RECORDS
[Start of Attachment]

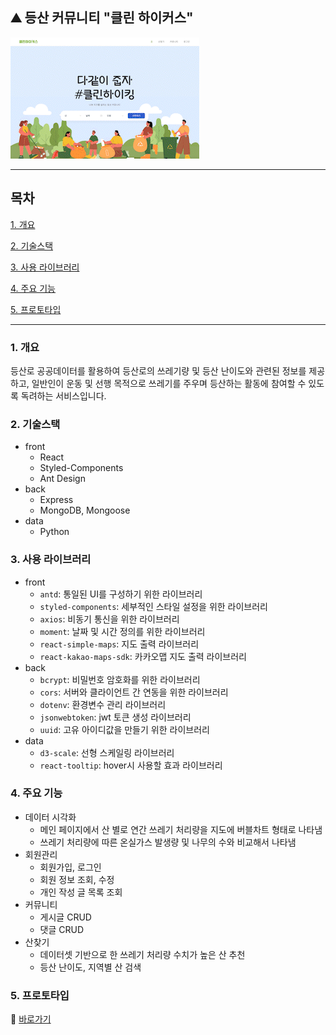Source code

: ## ⛰ 등산 커뮤니티 "클린 하이커스"

![](./preview.gif)

---

## 목차

[1. 개요](#1-개요)

[2. 기술스택](#2-기술스택)

[3. 사용 라이브러리](#3-사용-라이브러리)

[4. 주요 기능](#4-주요-기능)

[5. 프로토타입](#5-프로토타입)

---

### 1. 개요

등산로 공공데이터를 활용하여 등산로의 쓰레기량 및 등산 난이도와 관련된 정보를 제공하고,
일반인이 운동 및 선행 목적으로 쓰레기를 주우며 등산하는 활동에 참여할 수 있도록 독려하는 서비스입니다.

### 2. 기술스택

- front
  - React
  - Styled-Components
  - Ant Design
- back
  - Express
  - MongoDB, Mongoose
- data
  - Python

### 3. 사용 라이브러리

- front
  - `antd`: 통일된 UI를 구성하기 위한 라이브러리
  - `styled-components`: 세부적인 스타일 설정을 위한 라이브러리
  - `axios`: 비동기 통신을 위한 라이브러리
  - `moment`: 날짜 및 시간 정의를 위한 라이브러리
  - `react-simple-maps`: 지도 출력 라이브러리
  - `react-kakao-maps-sdk`: 카카오맵 지도 출력 라이브러리
- back
  - `bcrypt`: 비밀번호 암호화를 위한 라이브러리
  - `cors`: 서버와 클라이언트 간 연동을 위한 라이브러리
  - `dotenv`: 환경변수 관리 라이브러리
  - `jsonwebtoken`: jwt 토큰 생성 라이브러리
  - `uuid`: 고유 아이디값을 만들기 위한 라이브러리
- data
  - `d3-scale`: 선형 스케일링 라이브러리
  - `react-tooltip`: hover시 사용할 효과 라이브러리

### 4. 주요 기능

- 데이터 시각화
  - 메인 페이지에서 산 별로 연간 쓰레기 처리량을 지도에 버블차트 형태로 나타냄
  - 쓰레기 처리량에 따른 온실가스 발생량 및 나무의 수와 비교해서 나타냄
- 회원관리
  - 회원가입, 로그인
  - 회원 정보 조회, 수정
  - 개인 작성 글 목록 조회
- 커뮤니티
  - 게시글 CRUD
  - 댓글 CRUD
- 산찾기
  - 데이터셋 기반으로 한 쓰레기 처리량 수치가 높은 산 추천
  - 등산 난이도, 지역별 산 검색

### 5. 프로토타입

🔗 [바로가기](https://www.figma.com/file/gTNTHKNp00bQgPAOetsWbJ/%EC%97%98%EB%A6%AC%EC%8A%A4-AI%ED%8A%B8%EB%9E%99-5%EA%B8%B0-2%EC%B0%A8-%ED%94%84%EB%A1%9C%EC%A0%9D%ED%8A%B8-10%ED%8C%80?node-id=2%3A3)

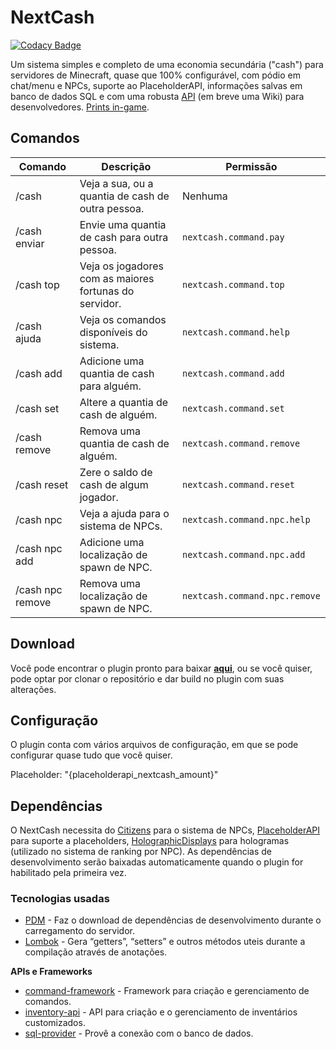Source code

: # NextCash

[![Codacy Badge](https://api.codacy.com/project/badge/Grade/e514adb7e1414702b539e5c46018dc12)](https://app.codacy.com/gh/NextPlugins/NextCash?utm_source=github.com&utm_medium=referral&utm_content=NextPlugins/NextCash&utm_campaign=Badge_Grade)

Um sistema simples e completo de uma economia secundária ("cash") para servidores de Minecraft, quase que 100% configurável, com pódio em chat/menu e NPCs, suporte ao PlaceholderAPI, informações salvas em banco de dados SQL e com uma robusta [API](https://github.com/NextPlugins/NextCash/tree/main/src/main/java/com/nextplugins/cash/api) (em breve uma Wiki) para desenvolvedores. [Prints in-game](https://imgur.com/gallery/QAf28xj).

## Comandos
|Comando         |Descrição                      |Permissão                    |
|----------------|-------------------------------|-----------------------------|
|/cash           |Veja a sua, ou a quantia de cash de outra pessoa.|Nenhuma    |
|/cash enviar    |Envie uma quantia de cash para outra pessoa.|`nextcash.command.pay`|
|/cash top       |Veja os jogadores com as maiores fortunas do servidor.|`nextcash.command.top`|
|/cash ajuda     |Veja os comandos disponíveis do sistema.|`nextcash.command.help`|
|/cash add       |Adicione uma quantia de cash para alguém.|`nextcash.command.add`|
|/cash set       |Altere a quantia de cash de alguém.|`nextcash.command.set`|
|/cash remove    |Remova uma quantia de cash de alguém.|`nextcash.command.remove`|
|/cash reset     |Zere o saldo de cash de algum jogador.|`nextcash.command.reset`|
|/cash npc       |Veja a ajuda para o sistema de NPCs.|`nextcash.command.npc.help`|
|/cash npc add   |Adicione uma localização de spawn de NPC.|`nextcash.command.npc.add`|
|/cash npc remove|Remova uma localização de spawn de NPC.|`nextcash.command.npc.remove`|

## Download

Você pode encontrar o plugin pronto para baixar [**aqui**](https://github.com/NextPlugins/NextCash/releases), ou se você quiser, pode optar por clonar o repositório e dar build no plugin com suas alterações.

## Configuração

O plugin conta com vários arquivos de configuração, em que se pode configurar quase tudo que você quiser.

Placeholder: "{placeholderapi_nextcash_amount}"

## Dependências
O NextCash necessita do [Citizens](https://dev.bukkit.org/projects/citizens) para o sistema de NPCs, [PlaceholderAPI](https://www.spigotmc.org/resources/placeholderapi.6245/) para suporte a placeholders, [HolographicDisplays](https://dev.bukkit.org/projects/holographic-displays) para hologramas (utilizado no sistema de ranking por NPC). As dependências de desenvolvimento serão baixadas automaticamente quando o plugin for habilitado pela primeira vez.

### Tecnologias usadas
-  [PDM](https://github.com/knightzmc/pdm) - Faz o download de dependências de desenvolvimento durante o carregamento do servidor.
-  [Lombok](https://projectlombok.org/) - Gera “getters”, “setters” e outros métodos uteis durante a compilação através de anotações.

**APIs e Frameworks**

-  [command-framework](https://github.com/SaiintBrisson/command-framework) - Framework para criação e gerenciamento de comandos.
-  [inventory-api](https://github.com/HenryFabio/inventory-api) - API para criação e o gerenciamento de inventários customizados.
-  [sql-provider](https://github.com/henryfabio/sql-provider) - Provê a conexão com o banco de dados.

[End of Attachment]

WHAT YOU ARE ASKED TO DO
From the entries above, tally every line holding the string "sistema". Give only the count.

SOLUTION TO THIS TASK
4